Стиснув зубы, перепуганная девушка кое-как смогла усмирить полет своих разнуздавшихся фантазий, а потом заставила себя закрыть глаза и так постоять полминуты. Ей не раз приходилось убеждаться, что таким образом быстрее привыкаешь к темноте и обретаешь способность проницать ее взором.
Конечно, страшновато было стоять в садовой глуши с зажмуренными глазами, но Лида старательно сосчитала до тридцати, прежде чем открыла их вновь.

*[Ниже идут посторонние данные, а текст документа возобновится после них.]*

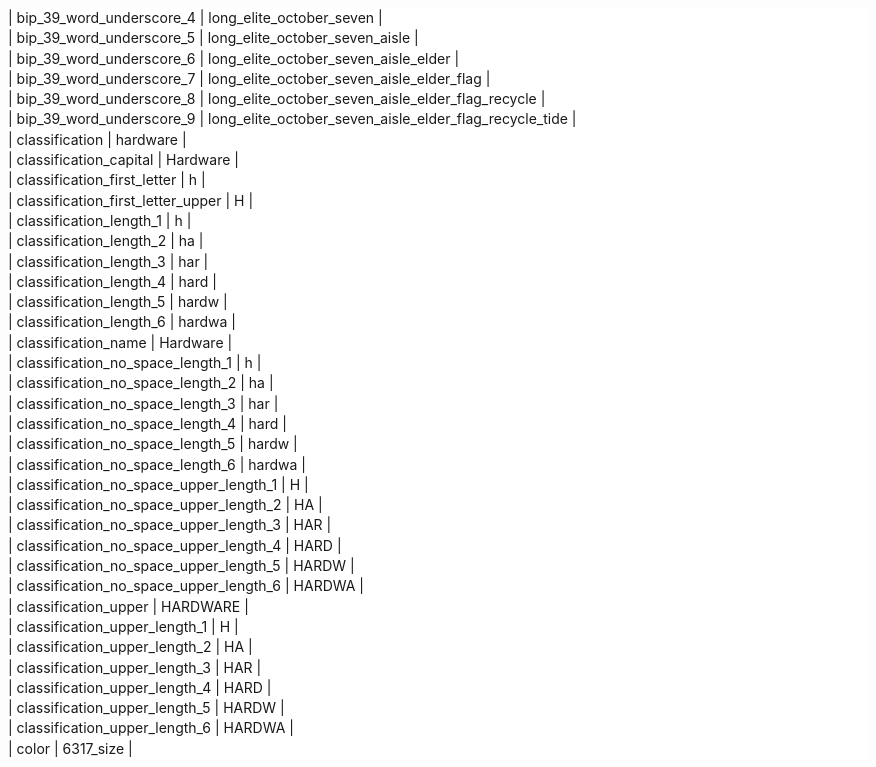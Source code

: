 | bip_39_word_underscore_4 | long_elite_october_seven |  
| bip_39_word_underscore_5 | long_elite_october_seven_aisle |  
| bip_39_word_underscore_6 | long_elite_october_seven_aisle_elder |  
| bip_39_word_underscore_7 | long_elite_october_seven_aisle_elder_flag |  
| bip_39_word_underscore_8 | long_elite_october_seven_aisle_elder_flag_recycle |  
| bip_39_word_underscore_9 | long_elite_october_seven_aisle_elder_flag_recycle_tide |  
| classification | hardware |  
| classification_capital | Hardware |  
| classification_first_letter | h |  
| classification_first_letter_upper | H |  
| classification_length_1 | h |  
| classification_length_2 | ha |  
| classification_length_3 | har |  
| classification_length_4 | hard |  
| classification_length_5 | hardw |  
| classification_length_6 | hardwa |  
| classification_name | Hardware |  
| classification_no_space_length_1 | h |  
| classification_no_space_length_2 | ha |  
| classification_no_space_length_3 | har |  
| classification_no_space_length_4 | hard |  
| classification_no_space_length_5 | hardw |  
| classification_no_space_length_6 | hardwa |  
| classification_no_space_upper_length_1 | H |  
| classification_no_space_upper_length_2 | HA |  
| classification_no_space_upper_length_3 | HAR |  
| classification_no_space_upper_length_4 | HARD |  
| classification_no_space_upper_length_5 | HARDW |  
| classification_no_space_upper_length_6 | HARDWA |  
| classification_upper | HARDWARE |  
| classification_upper_length_1 | H |  
| classification_upper_length_2 | HA |  
| classification_upper_length_3 | HAR |  
| classification_upper_length_4 | HARD |  
| classification_upper_length_5 | HARDW |  
| classification_upper_length_6 | HARDWA |  
| color | 6317_size |  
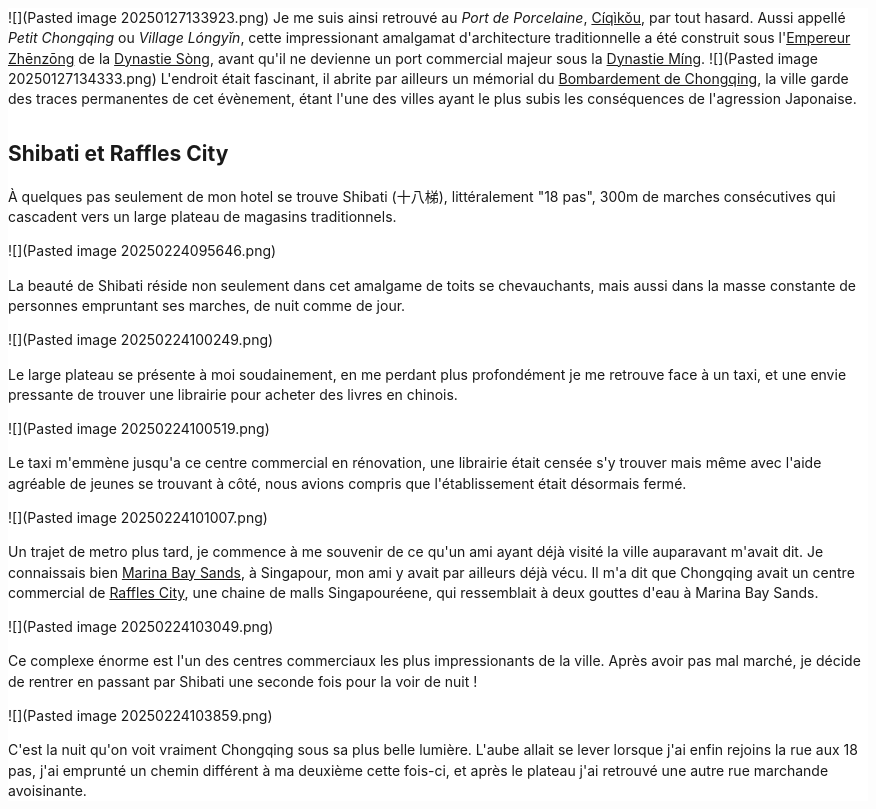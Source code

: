 ![](Pasted image 20250127133923.png)
Je me suis ainsi retrouvé au _Port de Porcelaine_, [Cíqìkǒu](https://en.wikipedia.org/wiki/Ciqikou,_Chongqing), par tout hasard. Aussi appellé _Petit Chongqing_ ou _Village Lóngyǐn_, cette impressionant amalgamat d'architecture traditionnelle a été construit sous l'[Empereur Zhēnzōng](https://fr.wikipedia.org/wiki/Song_Zhenzong) de la [Dynastie Sòng](https://fr.wikipedia.org/wiki/Dynastie_Song), avant qu'il ne devienne un port commercial majeur sous la [Dynastie Míng](https://fr.wikipedia.org/wiki/Dynastie_Ming).
![](Pasted image 20250127134333.png)
L'endroit était fascinant, il abrite par ailleurs un mémorial du [Bombardement de Chongqing](https://fr.wikipedia.org/wiki/Bombardement_de_Chongqing), la ville garde des traces permanentes de cet évènement, étant l'une des villes ayant le plus subis les conséquences de l'agression Japonaise.

## Shibati et Raffles City

À quelques pas seulement de mon hotel se trouve Shibati (十八梯), littéralement "18 pas", 300m de marches consécutives qui cascadent vers un large plateau de magasins traditionnels.

![](Pasted image 20250224095646.png)

La beauté de Shibati réside non seulement dans cet amalgame de toits se chevauchants, mais aussi dans la masse constante de personnes empruntant ses marches, de nuit comme de jour.

![](Pasted image 20250224100249.png)

Le large plateau se présente à moi soudainement, en me perdant plus profondément je me retrouve face à un taxi, et une envie pressante de trouver une librairie pour acheter des livres en chinois.

![](Pasted image 20250224100519.png)

Le taxi m'emmène jusqu'a ce centre commercial en rénovation, une librairie était censée s'y trouver mais même avec l'aide agréable de jeunes se trouvant à côté, nous avions compris que l'établissement était désormais fermé.

![](Pasted image 20250224101007.png)

Un trajet de metro plus tard, je commence à me souvenir de ce qu'un ami ayant déjà visité la ville auparavant m'avait dit. Je connaissais bien [Marina Bay Sands](https://en.wikipedia.org/wiki/Marina_Bay_Sands), à Singapour, mon ami y avait par ailleurs déjà vécu. Il m'a dit que Chongqing avait un centre commercial de [Raffles City](https://www.capitaland.com/sg/malls/rafflescity/en.html), une chaine de malls Singapouréene, qui ressemblait à deux gouttes d'eau à Marina Bay Sands.

![](Pasted image 20250224103049.png)

Ce complexe énorme est l'un des centres commerciaux les plus impressionants de la ville. Après avoir pas mal marché, je décide de rentrer en passant par Shibati une seconde fois pour la voir de nuit !

![](Pasted image 20250224103859.png)

C'est la nuit qu'on voit vraiment Chongqing sous sa plus belle lumière. L'aube allait se lever lorsque j'ai enfin rejoins la rue aux 18 pas, j'ai emprunté un chemin différent à ma deuxième cette fois-ci, et après le plateau j'ai retrouvé une autre rue marchande avoisinante.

Ну что сказать – знакомый способ не подвел. Однообразная, сплошная тьма как бы разделилась на составные части. Стали видны стволы: узловатые – фруктовых деревьев, скорее всего яблонь, и прямые белесоватые с черными продольными крапинами: Березовка оправдывала свое название! Кое-где завиднелись округлые купы цветущей белой сирени и калины, и Лида пошла на сладкий аромат, безотчетно находя в нем успокоение.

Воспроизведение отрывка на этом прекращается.